=== Extracted data ===
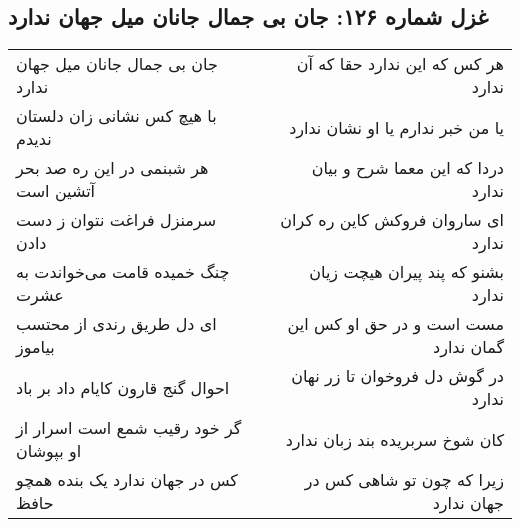 \begin{center}
\section*{غزل شماره ۱۲۶: جان بی جمال جانان میل جهان ندارد}
\label{sec:sh126}
\begin{longtable}{l p{0.5cm} r}
جان بی جمال جانان میل جهان ندارد
&&
هر کس که این ندارد حقا که آن ندارد
\\
با هیچ کس نشانی زان دلستان ندیدم
&&
یا من خبر ندارم یا او نشان ندارد
\\
هر شبنمی در این ره صد بحر آتشین است
&&
دردا که این معما شرح و بیان ندارد
\\
سرمنزل فراغت نتوان ز دست دادن
&&
ای ساروان فروکش کاین ره کران ندارد
\\
چنگ خمیده قامت می‌خواندت به عشرت
&&
بشنو که پند پیران هیچت زیان ندارد
\\
ای دل طریق رندی از محتسب بیاموز
&&
مست است و در حق او کس این گمان ندارد
\\
احوال گنج قارون کایام داد بر باد
&&
در گوش دل فروخوان تا زر نهان ندارد
\\
گر خود رقیب شمع است اسرار از او بپوشان
&&
کان شوخ سربریده بند زبان ندارد
\\
کس در جهان ندارد یک بنده همچو حافظ
&&
زیرا که چون تو شاهی کس در جهان ندارد
\\
\end{longtable}
\end{center}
===
:: Problem details ::
Repeat the records verbatim, excluding pictures.

:: Task result ::
 \begin{center}
\section*{غزل شماره ۱۲۶: جان بی جمال جانان میل جهان ندارد}
\label{sec:sh126}
\begin{longtable}{l p{0.5cm} r}
جان بی جمال جانان میل جهان ندارد
&&
هر کس که این ندارد حقا که آن ندارد
\\
با هیچ کس نشانی زان دلستان ندیدم
&&
یا من خبر ندارم یا او نشان ندارد
\\
هر شبنمی در این ره صد بحر آتشین است
&&
دردا که این معما شرح و بیان ندارد
\\
سرمنزل فراغت نتوان ز دست دادن
&&
ای ساروان فروکش کاین ره کران ندارد
\\
چنگ خمیده قامت می‌خواندت به عشرت
&&
بشنو که پند پیران هیچت زیان ندارد
\\
ای دل طریق رندی از محتسب بیاموز
&&
مست است و در حق او کس این گمان ندارد
\\
احوال گنج قارون کایام داد بر باد
&&
در گوش دل فروخوان تا زر نهان ندارد
\\
گر خود رقیب شمع است اسرار از او بپوشان
&&
کان شوخ سربریده بند زبان ندارد
\\
کس در جهان ندارد یک بنده همچو حافظ
&&
زیرا که چون تو شاهی کس در جهان ندارد
\\
\end{longtable}
\end{center}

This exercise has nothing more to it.